YS: What are some good websites or blogs about growth hacking that you would recommend to startups?
AC: Some of the good websites and blogs on growth hacking that I follow are by Avinash Kaushik (author of Web Analytics), Neil Patel (co-author of Hustle), Nir Eyal (author of Hooked), Noah Kagan, Casey Winters, Anum Hussain, Brian Balfour, Sylvia Ng, Andrew Chen, and KissMetrics.
YS: What new projects or initiatives are you working on now? What is your next book going to be about?
AC: I am currently focused on scaling Rate Gain, where I am the Chief Revenue Officer, and using some of what I have learnt to grow the business.
I am always available to help founders figure out ways to scale their business. It is an unpaid service I offer from my end and it is my way of giving back to the society.
I do not have plans to write any book as of now. Writing any well-researched book takes two to three years, and is very time consuming and exhausting. I am taking a break from writing for the next couple of years.
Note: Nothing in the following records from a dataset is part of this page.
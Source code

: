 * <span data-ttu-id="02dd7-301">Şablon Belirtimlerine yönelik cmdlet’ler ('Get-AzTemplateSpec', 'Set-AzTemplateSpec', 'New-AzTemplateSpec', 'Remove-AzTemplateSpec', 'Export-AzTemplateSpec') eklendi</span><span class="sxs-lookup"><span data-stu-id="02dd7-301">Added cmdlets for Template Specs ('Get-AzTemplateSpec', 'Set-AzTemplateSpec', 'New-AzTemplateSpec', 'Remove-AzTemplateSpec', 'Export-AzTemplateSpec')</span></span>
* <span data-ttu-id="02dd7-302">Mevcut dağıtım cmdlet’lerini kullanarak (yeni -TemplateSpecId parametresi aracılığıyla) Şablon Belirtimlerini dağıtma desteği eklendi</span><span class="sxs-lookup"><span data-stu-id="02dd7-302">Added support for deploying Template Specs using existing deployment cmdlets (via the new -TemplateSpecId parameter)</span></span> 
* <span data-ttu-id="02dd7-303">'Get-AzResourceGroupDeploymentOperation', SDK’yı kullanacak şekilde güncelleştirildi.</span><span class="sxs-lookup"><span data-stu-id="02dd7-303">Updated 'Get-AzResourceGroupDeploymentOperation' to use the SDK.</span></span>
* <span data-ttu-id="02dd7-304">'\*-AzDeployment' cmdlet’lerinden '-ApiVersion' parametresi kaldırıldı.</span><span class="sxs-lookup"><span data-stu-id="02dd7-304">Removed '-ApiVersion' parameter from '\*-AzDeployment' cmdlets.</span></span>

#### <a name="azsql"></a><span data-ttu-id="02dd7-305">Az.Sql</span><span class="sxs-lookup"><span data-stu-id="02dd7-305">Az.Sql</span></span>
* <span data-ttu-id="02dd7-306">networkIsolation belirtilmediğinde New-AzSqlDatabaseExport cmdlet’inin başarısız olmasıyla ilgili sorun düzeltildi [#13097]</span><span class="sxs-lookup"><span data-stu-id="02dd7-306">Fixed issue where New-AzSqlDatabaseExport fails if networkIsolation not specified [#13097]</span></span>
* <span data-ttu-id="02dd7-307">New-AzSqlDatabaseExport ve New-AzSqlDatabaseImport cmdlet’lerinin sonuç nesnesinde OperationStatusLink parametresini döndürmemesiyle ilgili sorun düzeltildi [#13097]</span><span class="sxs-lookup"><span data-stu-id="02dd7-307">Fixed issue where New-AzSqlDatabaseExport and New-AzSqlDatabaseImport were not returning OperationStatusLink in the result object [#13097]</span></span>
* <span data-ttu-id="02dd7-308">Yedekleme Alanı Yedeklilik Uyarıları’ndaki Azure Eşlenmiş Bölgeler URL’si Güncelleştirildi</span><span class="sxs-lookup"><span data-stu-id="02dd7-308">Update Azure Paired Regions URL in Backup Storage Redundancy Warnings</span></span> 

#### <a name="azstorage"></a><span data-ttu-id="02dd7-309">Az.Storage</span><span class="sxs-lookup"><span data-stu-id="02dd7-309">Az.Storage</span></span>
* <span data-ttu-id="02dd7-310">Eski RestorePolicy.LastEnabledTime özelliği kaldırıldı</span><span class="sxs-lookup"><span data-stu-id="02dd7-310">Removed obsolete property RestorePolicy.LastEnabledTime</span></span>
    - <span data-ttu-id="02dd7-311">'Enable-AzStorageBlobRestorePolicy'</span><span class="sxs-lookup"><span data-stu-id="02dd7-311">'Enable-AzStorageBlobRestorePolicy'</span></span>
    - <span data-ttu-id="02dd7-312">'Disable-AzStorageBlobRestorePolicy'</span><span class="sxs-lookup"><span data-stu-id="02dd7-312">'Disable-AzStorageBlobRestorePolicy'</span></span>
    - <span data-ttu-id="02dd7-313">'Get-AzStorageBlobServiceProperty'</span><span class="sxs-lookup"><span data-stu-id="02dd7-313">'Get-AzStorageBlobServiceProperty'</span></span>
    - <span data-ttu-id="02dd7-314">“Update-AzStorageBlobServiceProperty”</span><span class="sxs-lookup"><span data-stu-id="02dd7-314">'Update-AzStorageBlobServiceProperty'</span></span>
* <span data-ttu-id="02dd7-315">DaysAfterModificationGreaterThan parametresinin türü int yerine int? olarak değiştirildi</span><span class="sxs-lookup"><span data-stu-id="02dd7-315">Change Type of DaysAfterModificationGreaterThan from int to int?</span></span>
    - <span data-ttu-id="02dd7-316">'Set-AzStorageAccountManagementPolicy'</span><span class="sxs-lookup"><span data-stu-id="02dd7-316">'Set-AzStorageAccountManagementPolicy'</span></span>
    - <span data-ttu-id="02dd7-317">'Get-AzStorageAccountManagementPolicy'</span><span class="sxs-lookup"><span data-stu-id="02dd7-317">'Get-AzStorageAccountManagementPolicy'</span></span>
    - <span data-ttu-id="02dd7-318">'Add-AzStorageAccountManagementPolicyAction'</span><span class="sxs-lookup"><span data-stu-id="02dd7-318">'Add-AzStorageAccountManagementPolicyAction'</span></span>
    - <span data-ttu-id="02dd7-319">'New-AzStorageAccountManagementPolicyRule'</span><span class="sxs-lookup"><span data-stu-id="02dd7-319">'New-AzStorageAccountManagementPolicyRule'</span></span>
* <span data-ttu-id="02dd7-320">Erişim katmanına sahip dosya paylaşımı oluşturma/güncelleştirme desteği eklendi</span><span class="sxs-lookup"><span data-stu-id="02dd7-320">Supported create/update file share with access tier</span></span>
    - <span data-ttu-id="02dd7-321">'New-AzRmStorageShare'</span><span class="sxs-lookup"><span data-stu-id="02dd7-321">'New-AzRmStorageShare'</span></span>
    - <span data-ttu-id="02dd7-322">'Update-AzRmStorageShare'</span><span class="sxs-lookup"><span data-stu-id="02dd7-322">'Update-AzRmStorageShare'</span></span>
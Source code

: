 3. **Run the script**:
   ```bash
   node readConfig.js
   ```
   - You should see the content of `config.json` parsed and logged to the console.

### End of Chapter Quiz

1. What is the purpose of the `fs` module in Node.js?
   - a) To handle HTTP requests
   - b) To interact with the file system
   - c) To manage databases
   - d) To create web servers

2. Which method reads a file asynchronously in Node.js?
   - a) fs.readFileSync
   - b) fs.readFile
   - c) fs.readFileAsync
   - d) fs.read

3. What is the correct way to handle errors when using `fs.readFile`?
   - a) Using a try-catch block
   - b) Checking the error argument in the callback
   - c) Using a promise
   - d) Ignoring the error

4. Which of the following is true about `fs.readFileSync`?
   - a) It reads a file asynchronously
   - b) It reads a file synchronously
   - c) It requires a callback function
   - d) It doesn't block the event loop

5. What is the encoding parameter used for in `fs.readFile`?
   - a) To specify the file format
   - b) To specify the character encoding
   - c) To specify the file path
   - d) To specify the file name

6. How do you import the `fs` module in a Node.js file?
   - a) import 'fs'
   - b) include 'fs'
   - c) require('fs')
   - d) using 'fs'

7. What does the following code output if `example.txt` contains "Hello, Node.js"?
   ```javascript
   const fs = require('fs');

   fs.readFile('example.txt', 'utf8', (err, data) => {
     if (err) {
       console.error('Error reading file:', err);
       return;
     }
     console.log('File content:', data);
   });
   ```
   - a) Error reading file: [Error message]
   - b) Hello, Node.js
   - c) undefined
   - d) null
YS: What is your parting message to the startups and aspiring entrepreneurs in our audience?
AC: My message to aspiring entrepreneurs and founders is to have humility as you go around building your business, and have conviction in your ideas. You will go through tough times and it is this humility and conviction that will help you to finally win the battle.
Lastly, the only risk you face is not taking a risk, so take confident risks and experiment as you grow your business.